* **What you have to do**:
In the entries below, find the line with "#### Шаг 4: Перезапуск Cursor" and the line with "2. Очистите кэш"; give again those lines and every line between them, exactly.

*** Opening of Available data ***

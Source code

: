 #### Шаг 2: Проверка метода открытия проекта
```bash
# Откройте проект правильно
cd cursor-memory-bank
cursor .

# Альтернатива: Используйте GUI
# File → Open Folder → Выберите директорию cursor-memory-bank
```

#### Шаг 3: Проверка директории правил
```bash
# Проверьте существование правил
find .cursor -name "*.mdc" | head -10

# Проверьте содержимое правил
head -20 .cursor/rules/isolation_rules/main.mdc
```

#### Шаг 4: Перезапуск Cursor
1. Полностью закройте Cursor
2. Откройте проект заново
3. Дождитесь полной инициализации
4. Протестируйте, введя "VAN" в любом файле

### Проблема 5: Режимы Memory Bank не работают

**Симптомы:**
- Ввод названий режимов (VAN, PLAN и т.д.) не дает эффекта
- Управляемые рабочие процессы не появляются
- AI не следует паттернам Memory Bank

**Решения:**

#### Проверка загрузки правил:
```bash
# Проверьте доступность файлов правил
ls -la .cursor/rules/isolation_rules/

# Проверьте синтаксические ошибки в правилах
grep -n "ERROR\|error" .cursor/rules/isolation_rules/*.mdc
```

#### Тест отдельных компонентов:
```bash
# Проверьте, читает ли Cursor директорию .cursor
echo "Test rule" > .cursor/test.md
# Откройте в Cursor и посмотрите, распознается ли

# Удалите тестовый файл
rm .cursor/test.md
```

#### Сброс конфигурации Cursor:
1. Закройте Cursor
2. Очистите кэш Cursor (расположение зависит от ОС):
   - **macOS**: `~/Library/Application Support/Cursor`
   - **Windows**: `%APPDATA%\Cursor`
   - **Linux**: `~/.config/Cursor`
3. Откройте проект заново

*** Close of Available data ***

* **Solution for this task**:
#### Шаг 4: Перезапуск Cursor
1. Полностью закройте Cursor
2. Откройте проект заново
3. Дождитесь полной инициализации
4. Протестируйте, введя "VAN" в любом файле

### Проблема 5: Режимы Memory Bank не работают

**Симптомы:**
- Ввод названий режимов (VAN, PLAN и т.д.) не дает эффекта
- Управляемые рабочие процессы не появляются
- AI не следует паттернам Memory Bank

**Решения:**

#### Проверка загрузки правил:
```bash
# Проверьте доступность файлов правил
ls -la .cursor/rules/isolation_rules/

# Проверьте синтаксические ошибки в правилах
grep -n "ERROR\|error" .cursor/rules/isolation_rules/*.mdc
```

#### Тест отдельных компонентов:
```bash
# Проверьте, читает ли Cursor директорию .cursor
echo "Test rule" > .cursor/test.md
# Откройте в Cursor и посмотрите, распознается ли

# Удалите тестовый файл
rm .cursor/test.md
```

#### Сброс конфигурации Cursor:
1. Закройте Cursor
2. Очистите кэш Cursor (расположение зависит от ОС):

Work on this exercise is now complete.